The program officially began on Jan. 1, 2015, though it was originally approved in 2013. The vision was to provide money to community groups to build new facilities in St. Albert. The city would provide a third of the money, up to $5 million, and community groups and other levels of government would provide the rest.
The city even held meetings for potential applicants – not-for-profits, volunteer groups or other community organizations – to help gear them up for the potential funding options available in the program.
Just a few months after the program began, city staff recommended council stop taking submissions. No groups ended up getting approved, though a few groups did apply. The program finally ended this week when council unanimously voted to end the process for the St. Albert Community Performing Arts Centre. Michael McElroy, president of St. Albert Performing Arts Society didn’t have good things to say about the program.

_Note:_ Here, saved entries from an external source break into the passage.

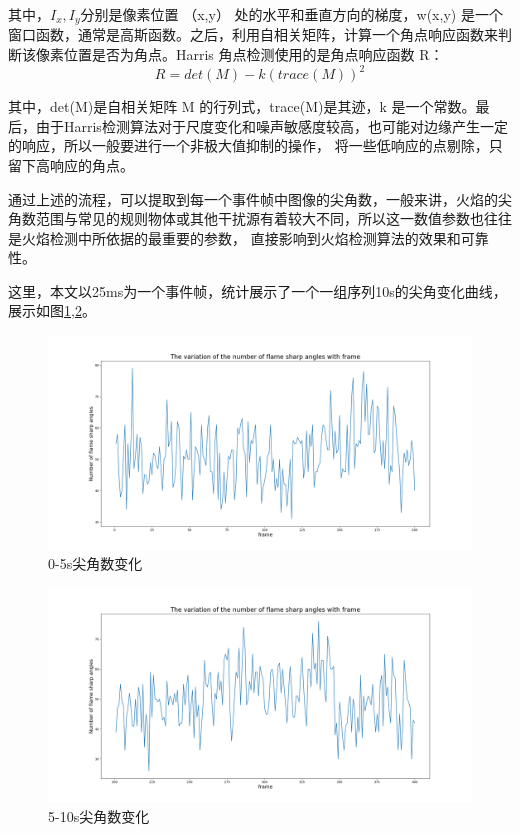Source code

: 其中，$I_x,I_y$分别是像素位置 （x,y） 处的水平和垂直方向的梯度，w(x,y) 是一个窗口函数，通常是高斯函数。之后，利用自相关矩阵，计算一个角点响应函数来判断该像素位置是否为角点。Harris 角点检测使用的是角点响应函数 
R：
\begin{equation} 
    R=det(M)-k(trace(M))^2
\end{equation}

其中，det(M)是自相关矩阵 M 的行列式，trace(M)是其迹，k 是一个常数。最后，由于Harris检测算法对于尺度变化和噪声敏感度较高，也可能对边缘产生一定的响应，所以一般要进行一个非极大值抑制的操作，
将一些低响应的点剔除，只留下高响应的角点。

通过上述的流程，可以提取到每一个事件帧中图像的尖角数，一般来讲，火焰的尖角数范围与常见的规则物体或其他干扰源有着较大不同，所以这一数值参数也往往是火焰检测中所依据的最重要的参数，
直接影响到火焰检测算法的效果和可靠性。

这里，本文以25ms为一个事件帧，统计展示了一个一组序列10s的尖角变化曲线，展示如图\ref{6},\ref{7}。
\begin{figure}[ht]
    \centering
    \includegraphics[width=\textwidth]{figures/extract_tip_01.png}
    \caption{0-5s尖角数变化}
    \label{6}
    \end{figure}

\begin{figure}[ht]
    \centering
    \includegraphics[width=\textwidth]{figures/extract_tip_02.png}
    \caption{5-10s尖角数变化}
    \label{7}
    \end{figure}

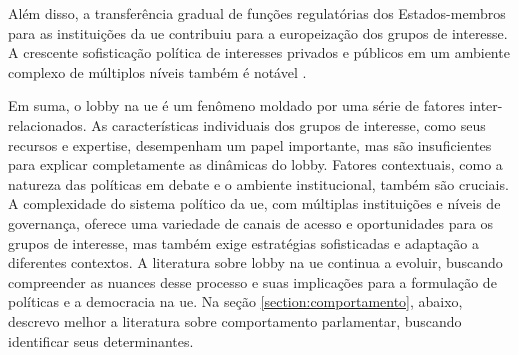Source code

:     Além disso, a transferência gradual de funções regulatórias dos Estados-membros para as instituições da \acrshort{ue} contribuiu para a europeização dos grupos de interesse. A crescente sofisticação política de interesses privados e públicos em um ambiente complexo de múltiplos níveis também é notável \cite{richardson2000government, Coen2007}.

Em suma, o lobby na \acrshort{ue} é um fenômeno moldado por uma série de fatores inter-relacionados. As características individuais dos grupos de interesse, como seus recursos e expertise, desempenham um papel importante, mas são insuficientes para explicar completamente as dinâmicas do lobby. Fatores contextuais, como a natureza das políticas em debate e o ambiente institucional, também são cruciais. A complexidade do sistema político da \acrshort{ue}, com múltiplas instituições e níveis de governança, oferece uma variedade de canais de acesso e oportunidades para os grupos de interesse, mas também exige estratégias sofisticadas e adaptação a diferentes contextos. A literatura sobre lobby na \acrshort{ue} continua a evoluir, buscando compreender as nuances desse processo e suas implicações para a formulação de políticas e a democracia na \acrshort{ue}. Na seção \ref{section:comportamento}, abaixo, descrevo melhor a literatura sobre comportamento parlamentar, buscando identificar seus determinantes.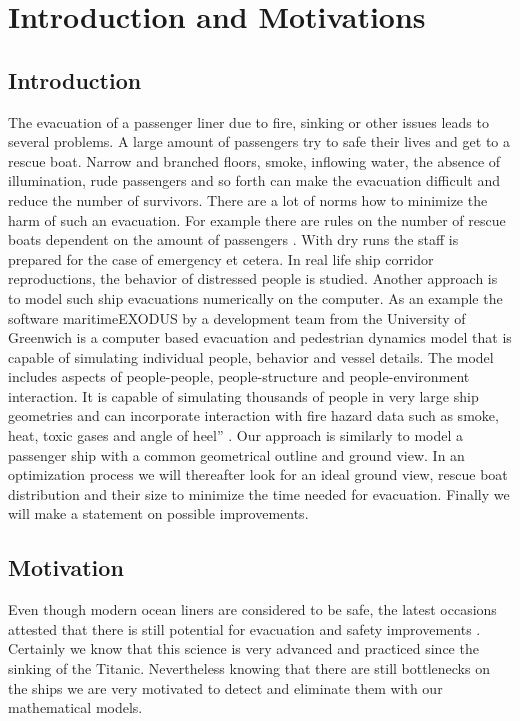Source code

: \documentclass[11pt]{article}
\begin{document}
\newpage
\section{Introduction and Motivations}
\subsection{Introduction}
The evacuation of a passenger liner due to fire, sinking or other issues leads to several problems. A large amount of passengers try to safe their lives and get to a rescue boat. Narrow and branched floors, smoke, inflowing water, the absence of illumination, rude passengers and so forth can make the evacuation difficult and reduce the number of survivors.
There are a lot of norms how to minimize the harm of such an evacuation. For example there are rules on the number of rescue boats dependent on the amount of passengers \cite{SOLAS}. With dry runs the staff is prepared for the case of emergency et cetera. In real life ship corridor reproductions, the behavior of distressed people is studied.
Another approach is to model such ship evacuations numerically on the computer. As an example the software maritimeEXODUS by a development team from the University of Greenwich is a computer based evacuation and pedestrian dynamics model that is capable of simulating individual people, behavior and vessel details. The model includes aspects of people-people, people-structure and people-environment interaction. It is capable of simulating thousands of people in very large ship geometries and can incorporate interaction with fire hazard data such as smoke, heat, toxic gases and angle of heel” \cite{EXODUS}.
Our approach is similarly to model a passenger ship with a common geometrical outline and ground view. In an optimization process we will thereafter look for an ideal ground view, rescue boat distribution and their size to minimize the time needed for evacuation. Finally we will make a statement on possible improvements.
\subsection{Motivation}
Even though modern ocean liners are considered to be safe, the latest occasions attested that there is still potential for evacuation and safety improvements \cite{concordia}. Certainly we know that this science is very advanced and practiced since the sinking of the Titanic. Nevertheless knowing that there are still bottlenecks on the ships we are very motivated to detect and eliminate them with our mathematical models.
\end{document}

“I think there’s something terribly, terribly wrong to put an organization like us through the rigours of all this when there was never any chance for it to happen,” he said.
McElroy is right. Council took up valuable time from community groups – many of them volunteers – and didn’t provide them with anything for their time spent applying for the program, which included attending workshops and building high-level proposals.
Dynamyx Gymnastics Club president Cathy Schwer was also frustrated with the project, as Dynamyx’s proposed gymnastic facility never made it past the first stage of the program.
“For us, we put in a lot of time and energy, then got denied,” she said.
Although city council did have a plan for up to $40 million to be spent on the program, no actual funding commitment was ever set aside. Mayor Nolan Crouse said the program failed because of the lack of dedicated funding, which is why he opposed it from the beginning.
Coun. Cam MacKay said he thinks the city owes all the groups involved an apology.
“I’m a little bit embarrassed about how this all evolved. A whole bunch of groups spent time and money to submit applications for money that was never there,” he said.
In the end, the Capital Partnership Program ended up being no more than a pie-in-the-sky proposal that wasted both council and community groups’ time. The idea behind the program, to help community groups build new facilities, is worthwhile. But the process behind the program was flawed from the start without clear dedicated funding. The program was only ever built on hope and it ended as a failure.
Time is a valuable commodity for community groups and it shouldn’t be wasted. Hopefully the failure of this program will serve as a lesson to both council and administration. Good intentions are only good when they produce results.